[Your instructions] All of the data below should be repeated exactly. Pictures should not be included.

[Information shown]
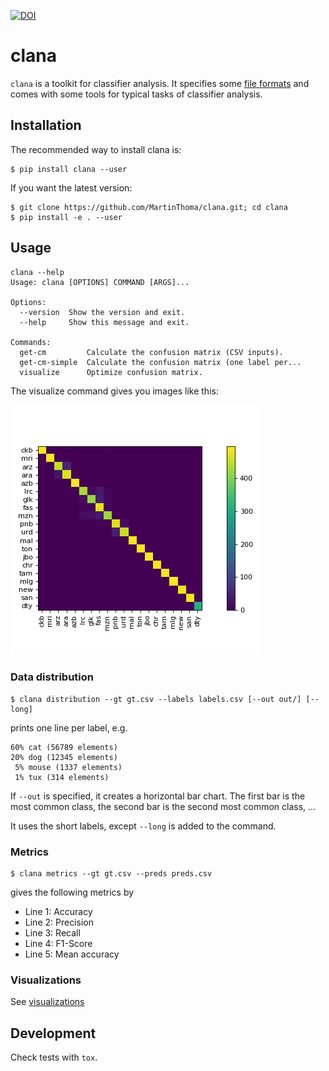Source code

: [![DOI](https://zenodo.org/badge/102892750.svg)](https://zenodo.org/badge/latestdoi/102892750)

# clana

`clana` is a toolkit for classifier analysis. It specifies some [file formats](file-formats.md)
and comes with some tools for typical tasks of classifier analysis.

## Installation

The recommended way to install clana is:

```
$ pip install clana --user
```

If you want the latest version:

```
$ git clone https://github.com/MartinThoma/clana.git; cd clana
$ pip install -e . --user
```

## Usage

```
clana --help
Usage: clana [OPTIONS] COMMAND [ARGS]...

Options:
  --version  Show the version and exit.
  --help     Show this message and exit.

Commands:
  get-cm         Calculate the confusion matrix (CSV inputs).
  get-cm-simple  Calculate the confusion matrix (one label per...
  visualize      Optimize confusion matrix.
```

The visualize command gives you images like this:

![Confusion Matrix after Confusion Matrix Ordering of the WiLI-2018 dataset](cm-wili-2018.png)


### Data distribution

```
$ clana distribution --gt gt.csv --labels labels.csv [--out out/] [--long]
```

prints one line per label, e.g.

```
60% cat (56789 elements)
20% dog (12345 elements)
 5% mouse (1337 elements)
 1% tux (314 elements)
```

If `--out` is specified, it creates a horizontal bar chart. The first bar is
the most common class, the second bar is the second most common class, ...

It uses the short labels, except `--long` is added to the command.


### Metrics

```
$ clana metrics --gt gt.csv --preds preds.csv
```

gives the following metrics by

* Line 1: Accuracy
* Line 2: Precision
* Line 3: Recall
* Line 4: F1-Score
* Line 5: Mean accuracy

### Visualizations

See [visualizations](visualizations.md)


## Development

Check tests with `tox`.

[Exercise result]
Source code

: [![DOI](https://zenodo.org/badge/102892750.svg)](https://zenodo.org/badge/latestdoi/102892750)

# clana

`clana` is a toolkit for classifier analysis. It specifies some [file formats](file-formats.md)
and comes with some tools for typical tasks of classifier analysis.

## Installation

The recommended way to install clana is:

```
$ pip install clana --user
```

If you want the latest version:

```
$ git clone https://github.com/MartinThoma/clana.git; cd clana
$ pip install -e . --user
```

## Usage

```
clana --help
Usage: clana [OPTIONS] COMMAND [ARGS]...

Options:
  --version  Show the version and exit.
  --help     Show this message and exit.

Commands:
  get-cm         Calculate the confusion matrix (CSV inputs).
  get-cm-simple  Calculate the confusion matrix (one label per...
  visualize      Optimize confusion matrix.
```

The visualize command gives you images like this:

![Confusion Matrix after Confusion Matrix Ordering of the WiLI-2018 dataset](cm-wili-2018.png)


### Data distribution

```
$ clana distribution --gt gt.csv --labels labels.csv [--out out/] [--long]
```

prints one line per label, e.g.

```
60% cat (56789 elements)
20% dog (12345 elements)
 5% mouse (1337 elements)
 1% tux (314 elements)
```

If `--out` is specified, it creates a horizontal bar chart. The first bar is
the most common class, the second bar is the second most common class, ...

It uses the short labels, except `--long` is added to the command.


### Metrics

```
$ clana metrics --gt gt.csv --preds preds.csv
```

gives the following metrics by

* Line 1: Accuracy
* Line 2: Precision
* Line 3: Recall
* Line 4: F1-Score
* Line 5: Mean accuracy

### Visualizations

See [visualizations](visualizations.md)


## Development

Check tests with `tox`.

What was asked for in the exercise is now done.